De aanleiding: geluidsoverlast
Asham staat op een plein in een kleine gemeente, vlak bij Zwolle. Hij is met vier vrienden, ze staan samen naast zijn auto. Er staan ook andere auto’s. Het is rond 22.45 ’s avonds en de vrienden praten wat met elkaar. De politie komt naar de groep toe en een agent vraagt wie van hen Asham is. Asham antwoordt dat hij dat is, waarna de agenten zeggen dat hij een boete krijgt voor het veroorzaken van geluidsoverlast, door het draaien van harde muziek. Asham is verbaasd en laat zien dat hij zijn autosleutel in zijn hand houdt: “Zo kan ik toch geen geluidsoverlast veroorzaken?” De agenten geven aan dat een collega van hun zag dat Asham eerder wél geluidsoverlast veroorzaakte en schrijven de boete uit.
Vordering om weg te gaan
Hierna escaleert de situatie. We baseren ons voor deze beschrijving op videobeelden, een brief van het Openbaar Ministerie en een getuigenis van de vrienden van Asham. De agenten stellen dat Asham “hinderlijk” en “recalcitrant” was en dat hij “opruiende en beledigende opmerkingen” maakte. Hiervan, met name van dat laatste, is geen aangifte gedaan door de agenten. Op de beelden is niet te horen dat Asham opruiend en beledigend is. Uit de getuigenverklaringen van de vrienden blijkt dat ook niet.
De vrienden van Asham getuigen dat de agent na het uitschrijven van de boete de ID-kaart van Asham in zijn gezicht gooit. De video begint op het moment dat daarop volgt. De agenten zeggen tegen Asham dat hij weg moet gaan. Zij vorderen het vervolgens, waardoor Asham is gedwongen om mee te werken. Niet meewerken kan leiden tot een aanhouding. Asham gehoorzaamt niet en zegt dat de straat niet van hen is en dat hij zelf mag bepalen waar hij staat. Daarna gaan de agenten over tot arrestatie.
Wat er vervolgens gebeurt is op de beelden niet goed te zien.
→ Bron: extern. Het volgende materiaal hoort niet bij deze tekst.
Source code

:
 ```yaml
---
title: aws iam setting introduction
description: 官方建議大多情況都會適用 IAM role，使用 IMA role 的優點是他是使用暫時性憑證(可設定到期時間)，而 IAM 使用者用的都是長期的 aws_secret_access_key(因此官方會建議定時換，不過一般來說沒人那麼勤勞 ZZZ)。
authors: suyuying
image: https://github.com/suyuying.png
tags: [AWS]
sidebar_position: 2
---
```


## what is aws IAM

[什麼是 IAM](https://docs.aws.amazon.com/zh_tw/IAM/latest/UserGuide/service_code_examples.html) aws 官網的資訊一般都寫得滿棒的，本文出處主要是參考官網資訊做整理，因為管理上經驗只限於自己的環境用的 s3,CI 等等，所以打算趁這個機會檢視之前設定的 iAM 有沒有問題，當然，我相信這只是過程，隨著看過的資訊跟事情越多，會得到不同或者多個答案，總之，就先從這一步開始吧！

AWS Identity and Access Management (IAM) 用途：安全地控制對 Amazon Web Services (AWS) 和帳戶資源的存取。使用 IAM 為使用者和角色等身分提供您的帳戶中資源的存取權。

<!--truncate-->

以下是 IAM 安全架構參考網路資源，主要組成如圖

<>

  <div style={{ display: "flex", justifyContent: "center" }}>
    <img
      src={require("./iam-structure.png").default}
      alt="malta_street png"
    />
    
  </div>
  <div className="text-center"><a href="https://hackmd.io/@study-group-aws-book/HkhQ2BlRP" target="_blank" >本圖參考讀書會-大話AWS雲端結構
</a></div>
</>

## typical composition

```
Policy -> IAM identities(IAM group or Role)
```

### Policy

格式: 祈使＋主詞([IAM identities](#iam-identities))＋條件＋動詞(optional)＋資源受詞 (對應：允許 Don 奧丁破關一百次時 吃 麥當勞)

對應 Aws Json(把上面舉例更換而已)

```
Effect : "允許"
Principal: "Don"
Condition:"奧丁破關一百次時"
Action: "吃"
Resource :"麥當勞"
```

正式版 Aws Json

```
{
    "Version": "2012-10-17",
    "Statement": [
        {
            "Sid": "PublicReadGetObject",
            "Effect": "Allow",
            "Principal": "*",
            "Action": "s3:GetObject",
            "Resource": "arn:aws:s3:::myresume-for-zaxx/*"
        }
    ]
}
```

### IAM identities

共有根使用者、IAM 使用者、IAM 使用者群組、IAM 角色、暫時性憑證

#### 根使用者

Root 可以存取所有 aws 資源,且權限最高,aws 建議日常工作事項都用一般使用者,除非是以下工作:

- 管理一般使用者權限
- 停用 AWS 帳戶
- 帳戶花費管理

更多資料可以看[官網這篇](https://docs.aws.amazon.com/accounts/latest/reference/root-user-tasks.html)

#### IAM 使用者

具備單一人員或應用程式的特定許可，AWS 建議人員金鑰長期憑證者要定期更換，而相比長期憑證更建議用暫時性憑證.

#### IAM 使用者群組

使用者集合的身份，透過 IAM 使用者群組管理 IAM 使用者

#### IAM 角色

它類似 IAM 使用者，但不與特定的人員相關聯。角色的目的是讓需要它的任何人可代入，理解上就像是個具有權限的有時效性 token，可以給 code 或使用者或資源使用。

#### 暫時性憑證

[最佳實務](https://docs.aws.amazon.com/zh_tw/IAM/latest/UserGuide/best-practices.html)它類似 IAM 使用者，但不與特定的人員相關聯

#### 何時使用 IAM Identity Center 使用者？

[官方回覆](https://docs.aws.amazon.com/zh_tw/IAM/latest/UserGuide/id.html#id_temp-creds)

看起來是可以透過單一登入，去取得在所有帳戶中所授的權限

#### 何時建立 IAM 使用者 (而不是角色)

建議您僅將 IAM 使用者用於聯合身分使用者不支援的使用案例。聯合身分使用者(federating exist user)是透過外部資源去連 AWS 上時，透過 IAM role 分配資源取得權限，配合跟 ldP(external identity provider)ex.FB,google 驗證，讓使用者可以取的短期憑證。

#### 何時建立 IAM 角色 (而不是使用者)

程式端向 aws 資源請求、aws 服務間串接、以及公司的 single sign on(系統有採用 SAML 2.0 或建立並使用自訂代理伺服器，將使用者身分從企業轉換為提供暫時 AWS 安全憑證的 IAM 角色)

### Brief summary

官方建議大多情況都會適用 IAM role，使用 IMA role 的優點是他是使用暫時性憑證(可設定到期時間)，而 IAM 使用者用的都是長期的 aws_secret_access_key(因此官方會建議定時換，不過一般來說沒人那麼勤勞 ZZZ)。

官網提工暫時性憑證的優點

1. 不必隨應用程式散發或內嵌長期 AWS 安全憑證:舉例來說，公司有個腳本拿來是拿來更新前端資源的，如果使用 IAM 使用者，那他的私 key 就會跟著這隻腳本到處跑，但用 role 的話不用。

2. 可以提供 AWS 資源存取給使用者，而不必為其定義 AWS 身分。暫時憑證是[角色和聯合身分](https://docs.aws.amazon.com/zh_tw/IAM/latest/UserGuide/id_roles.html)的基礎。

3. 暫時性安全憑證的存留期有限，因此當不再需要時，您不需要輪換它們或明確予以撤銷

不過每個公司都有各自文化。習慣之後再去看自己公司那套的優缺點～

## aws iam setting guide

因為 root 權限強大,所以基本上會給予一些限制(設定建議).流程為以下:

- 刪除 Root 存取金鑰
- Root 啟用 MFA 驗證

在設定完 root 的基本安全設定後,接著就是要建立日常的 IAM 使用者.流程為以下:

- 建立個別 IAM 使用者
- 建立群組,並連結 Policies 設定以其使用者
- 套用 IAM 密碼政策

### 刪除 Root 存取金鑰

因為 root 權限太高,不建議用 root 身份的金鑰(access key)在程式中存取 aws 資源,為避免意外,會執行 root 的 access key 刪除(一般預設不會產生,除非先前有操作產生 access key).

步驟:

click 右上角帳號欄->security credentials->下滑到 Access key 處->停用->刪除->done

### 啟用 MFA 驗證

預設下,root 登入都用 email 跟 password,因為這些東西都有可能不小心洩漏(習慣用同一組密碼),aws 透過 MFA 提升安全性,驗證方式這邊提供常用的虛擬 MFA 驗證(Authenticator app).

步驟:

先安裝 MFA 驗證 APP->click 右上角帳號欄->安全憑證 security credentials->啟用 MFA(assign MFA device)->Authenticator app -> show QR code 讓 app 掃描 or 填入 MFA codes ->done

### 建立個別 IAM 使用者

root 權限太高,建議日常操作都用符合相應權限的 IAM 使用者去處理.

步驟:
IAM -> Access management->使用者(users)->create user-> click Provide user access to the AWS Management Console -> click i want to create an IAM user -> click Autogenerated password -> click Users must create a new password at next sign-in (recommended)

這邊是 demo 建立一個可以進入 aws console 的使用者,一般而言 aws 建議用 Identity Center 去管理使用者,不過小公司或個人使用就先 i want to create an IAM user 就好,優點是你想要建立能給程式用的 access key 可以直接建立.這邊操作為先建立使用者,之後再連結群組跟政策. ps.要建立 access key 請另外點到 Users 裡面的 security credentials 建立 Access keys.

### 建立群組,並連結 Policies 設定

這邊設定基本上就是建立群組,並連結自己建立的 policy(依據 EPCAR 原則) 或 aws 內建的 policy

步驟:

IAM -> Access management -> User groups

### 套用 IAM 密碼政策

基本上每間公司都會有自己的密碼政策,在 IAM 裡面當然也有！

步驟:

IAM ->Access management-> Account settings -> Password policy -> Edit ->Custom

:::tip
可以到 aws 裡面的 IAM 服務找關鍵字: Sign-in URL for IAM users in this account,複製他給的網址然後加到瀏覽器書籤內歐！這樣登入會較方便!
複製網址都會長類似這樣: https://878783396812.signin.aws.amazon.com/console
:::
Volgens de getuigen werd Asham door een agent “tegen zijn auto geslagen”. Volgens het Openbaar Ministerie, dat later naar de zaak keek, is hij twee keer met een wapenstok op zijn hoofd geslagen. Asham zelf zegt dat hij op zijn rechteroor is geraakt met de wapenstok. Een gehoormeting bij het ziekenhuis laat ernstige gehoorschade zijn. Hij hoort rechts 18 decibel minder dan met links. Volgens een geluidsexpert betekent dat dat Asham na de klap bijna twintig keer zachter hoort met zijn rechteroor dan met zijn linkeroor.
Aangifte geseponeerd
Asham meldt zich bij de politie en doet, op verzoek van de politie, aangifte van buitenproportioneel geweld. De aanwezige getuigen worden door het OM niet uitgenodigd voor een gesprek. Het Openbaar Ministerie zegt slechts dat de beelden niet ondersteunen wat Asham zegt. Het OM besluit om de slaande agent niet te vervolgen: “Teneinde uw verzet te breken heeft één van de verbalisanten u tweemaal een klap tegen uw hoofd gegeven. Ik acht dat in de gegeven omstandigheden niet disproportioneel.” Het OM oordeelt dat twee klappen met een wapenstok op het hoofd niet buitenproportioneel is. De agenten worden niet vervolgd.
Onze visie
De boete: onnodig
De politie kan een boete buiten heterdaad geven. In dit geval had de boete ook thuisgestuurd kunnen worden. De waarneming van overlast was immers gekoppeld aan het kenteken van de auto. Op het moment dat er – enige tijd later - toch agenten naar de auto toe gaan en zij constateren ter plekke geen geluidsoverlast, hadden de agenten ook kunnen besluiten om geen boete te geven.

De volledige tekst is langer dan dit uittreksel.